◆ EXERCISE DESCRIPTION ◆
Report each line of the entries that includes "sequence" by copying it.

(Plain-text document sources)
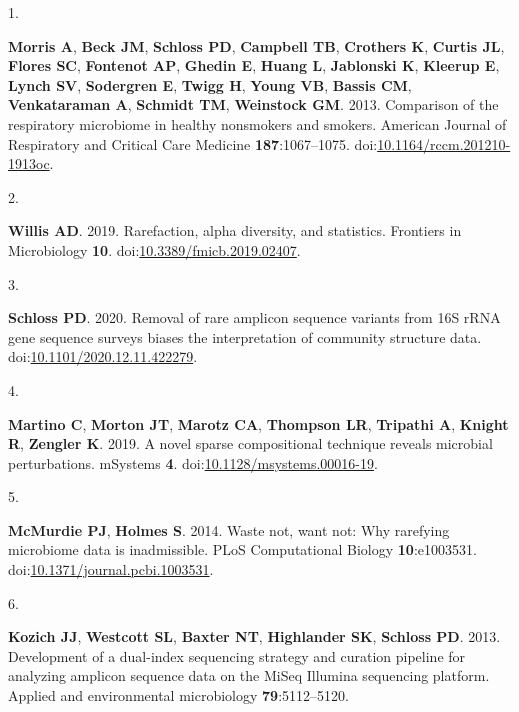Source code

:\documentclass[
]{article}
\newlength{\cslhangindent}
\newlength{\csllabelwidth}
\newlength{\cslentryspacingunit} %
\newenvironment{CSLReferences}[2] %
 {%
  \setlength{\parindent}{0pt}
  \ifodd #1
  \let\oldpar\par
  \def\par{\hangindent=\cslhangindent\oldpar}
  \fi
  \setlength{\parskip}{#2\cslentryspacingunit}
 }%
 {}
\newcommand{\CSLLeftMargin}[1]{\parbox[t]{\csllabelwidth}{#1}}
\newcommand{\CSLRightInline}[1]{\parbox[t]{\linewidth - \csllabelwidth}{#1}\break}
\begin{document}
\hypertarget{refs}{}
\begin{CSLReferences}{0}{1}
\leavevmode{}%
\CSLLeftMargin{1. }%
\CSLRightInline{\textbf{Morris A}, \textbf{Beck JM}, \textbf{Schloss
PD}, \textbf{Campbell TB}, \textbf{Crothers K}, \textbf{Curtis JL},
\textbf{Flores SC}, \textbf{Fontenot AP}, \textbf{Ghedin E},
\textbf{Huang L}, \textbf{Jablonski K}, \textbf{Kleerup E},
\textbf{Lynch SV}, \textbf{Sodergren E}, \textbf{Twigg H}, \textbf{Young
VB}, \textbf{Bassis CM}, \textbf{Venkataraman A}, \textbf{Schmidt TM},
\textbf{Weinstock GM}. 2013. Comparison of the respiratory microbiome in
healthy nonsmokers and smokers. American Journal of Respiratory and
Critical Care Medicine \textbf{187}:1067--1075.
doi:\href{https://doi.org/10.1164/rccm.201210-1913oc}{10.1164/rccm.201210-1913oc}.}

\leavevmode{}%
\CSLLeftMargin{2. }%
\CSLRightInline{\textbf{Willis AD}. 2019. Rarefaction, alpha diversity,
and statistics. Frontiers in Microbiology \textbf{10}.
doi:\href{https://doi.org/10.3389/fmicb.2019.02407}{10.3389/fmicb.2019.02407}.}

\leavevmode{}%
\CSLLeftMargin{3. }%
\CSLRightInline{\textbf{Schloss PD}. 2020. Removal of rare amplicon
sequence variants from 16S {rRNA} gene sequence surveys biases the
interpretation of community structure data.
doi:\href{https://doi.org/10.1101/2020.12.11.422279}{10.1101/2020.12.11.422279}.}

\leavevmode{}%
\CSLLeftMargin{4. }%
\CSLRightInline{\textbf{Martino C}, \textbf{Morton JT}, \textbf{Marotz
CA}, \textbf{Thompson LR}, \textbf{Tripathi A}, \textbf{Knight R},
\textbf{Zengler K}. 2019. A novel sparse compositional technique reveals
microbial perturbations. {mSystems} \textbf{4}.
doi:\href{https://doi.org/10.1128/msystems.00016-19}{10.1128/msystems.00016-19}.}

\leavevmode{}%
\CSLLeftMargin{5. }%
\CSLRightInline{\textbf{McMurdie PJ}, \textbf{Holmes S}. 2014. Waste
not, want not: Why rarefying microbiome data is inadmissible. {PLoS}
Computational Biology \textbf{10}:e1003531.
doi:\href{https://doi.org/10.1371/journal.pcbi.1003531}{10.1371/journal.pcbi.1003531}.}

\leavevmode{}%
\CSLLeftMargin{6. }%
\CSLRightInline{\textbf{Kozich JJ}, \textbf{Westcott SL}, \textbf{Baxter
NT}, \textbf{Highlander SK}, \textbf{Schloss PD}. 2013. {Development of
a dual-index sequencing strategy and curation pipeline for analyzing
amplicon sequence data on the MiSeq Illumina sequencing platform}.
Applied and environmental microbiology \textbf{79}:5112--5120.}


\end{CSLReferences}
\end{document}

◆ RESULT OF THE EXERCISE ◆
sequence variants from 16S {rRNA} gene sequence surveys biases the
amplicon sequence data on the MiSeq Illumina sequencing platform}.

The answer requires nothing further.